Jim Robertson, Mobile Imagination, LLC Principal & Founder: “In an industry where time equals money, doddle saves on both. lightning fast and user-friendly, doddle is a resource destined to be a producer’s best friend. Already a must-have smartphone application for the savvy entertainment professional, our new online service now opens the world of doddle to everyone on the internet. doddle was built by production people for production people in order to save producers money, time and get locals hired.”

Richard Kwiat, Mobile Imagination, LLC Principal & Founder: “We created a beautiful app that brings simplicity to an often chaotic environment. doddle cuts through the noise, and gives entertainment professionals the ability to reach out and secure the exact services that they need at the exact moment that they need it… and did I mention, it’s a really fun app to use.”

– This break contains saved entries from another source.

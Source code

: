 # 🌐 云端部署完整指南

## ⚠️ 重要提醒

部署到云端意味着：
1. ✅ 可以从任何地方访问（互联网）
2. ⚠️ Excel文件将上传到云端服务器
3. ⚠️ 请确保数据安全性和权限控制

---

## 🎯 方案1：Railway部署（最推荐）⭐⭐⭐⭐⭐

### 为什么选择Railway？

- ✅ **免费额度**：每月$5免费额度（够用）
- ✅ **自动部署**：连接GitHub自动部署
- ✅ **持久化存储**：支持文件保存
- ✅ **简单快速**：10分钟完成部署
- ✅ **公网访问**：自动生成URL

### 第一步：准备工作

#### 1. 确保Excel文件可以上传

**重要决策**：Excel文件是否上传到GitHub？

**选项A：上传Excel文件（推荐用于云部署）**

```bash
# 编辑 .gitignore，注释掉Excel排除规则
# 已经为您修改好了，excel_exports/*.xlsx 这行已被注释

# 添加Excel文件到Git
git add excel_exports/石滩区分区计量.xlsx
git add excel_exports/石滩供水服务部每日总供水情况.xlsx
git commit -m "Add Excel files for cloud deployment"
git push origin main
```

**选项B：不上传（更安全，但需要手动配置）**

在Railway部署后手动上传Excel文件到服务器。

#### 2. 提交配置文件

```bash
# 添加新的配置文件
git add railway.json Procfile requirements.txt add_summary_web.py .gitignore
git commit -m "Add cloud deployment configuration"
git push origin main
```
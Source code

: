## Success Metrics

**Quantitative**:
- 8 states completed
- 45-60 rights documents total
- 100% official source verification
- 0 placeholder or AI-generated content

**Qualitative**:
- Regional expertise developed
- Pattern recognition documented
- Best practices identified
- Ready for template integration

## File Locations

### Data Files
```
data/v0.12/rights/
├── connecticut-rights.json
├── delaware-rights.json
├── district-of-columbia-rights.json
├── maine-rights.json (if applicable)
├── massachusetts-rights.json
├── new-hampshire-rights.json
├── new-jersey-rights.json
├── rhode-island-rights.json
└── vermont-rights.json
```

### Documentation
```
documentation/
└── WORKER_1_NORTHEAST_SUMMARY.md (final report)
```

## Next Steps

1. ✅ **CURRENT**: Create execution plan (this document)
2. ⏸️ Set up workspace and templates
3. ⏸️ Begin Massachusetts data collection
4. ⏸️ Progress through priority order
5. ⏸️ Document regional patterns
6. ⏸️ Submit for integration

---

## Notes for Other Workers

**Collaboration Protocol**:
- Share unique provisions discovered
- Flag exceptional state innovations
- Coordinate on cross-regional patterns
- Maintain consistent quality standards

ABOUT MOBILE IMAGINATION, LLC: Mobile Imagination’s doddle places the world’s production industry resources in the palm of your hand. Created by a team with decades of experience in the software and production industries, doddle promises to transform the lives of production professionals - from movies and television to audio, and video production - by giving them the unique ability to plan, communicate with, and manage their workforce from their smartphone throughout the creative process. This is the first of many mobile business productivity applications planned by Mobile Imagination, which will helps professionals across various industries spend less time in the office and more time in the field where their business is captured and created.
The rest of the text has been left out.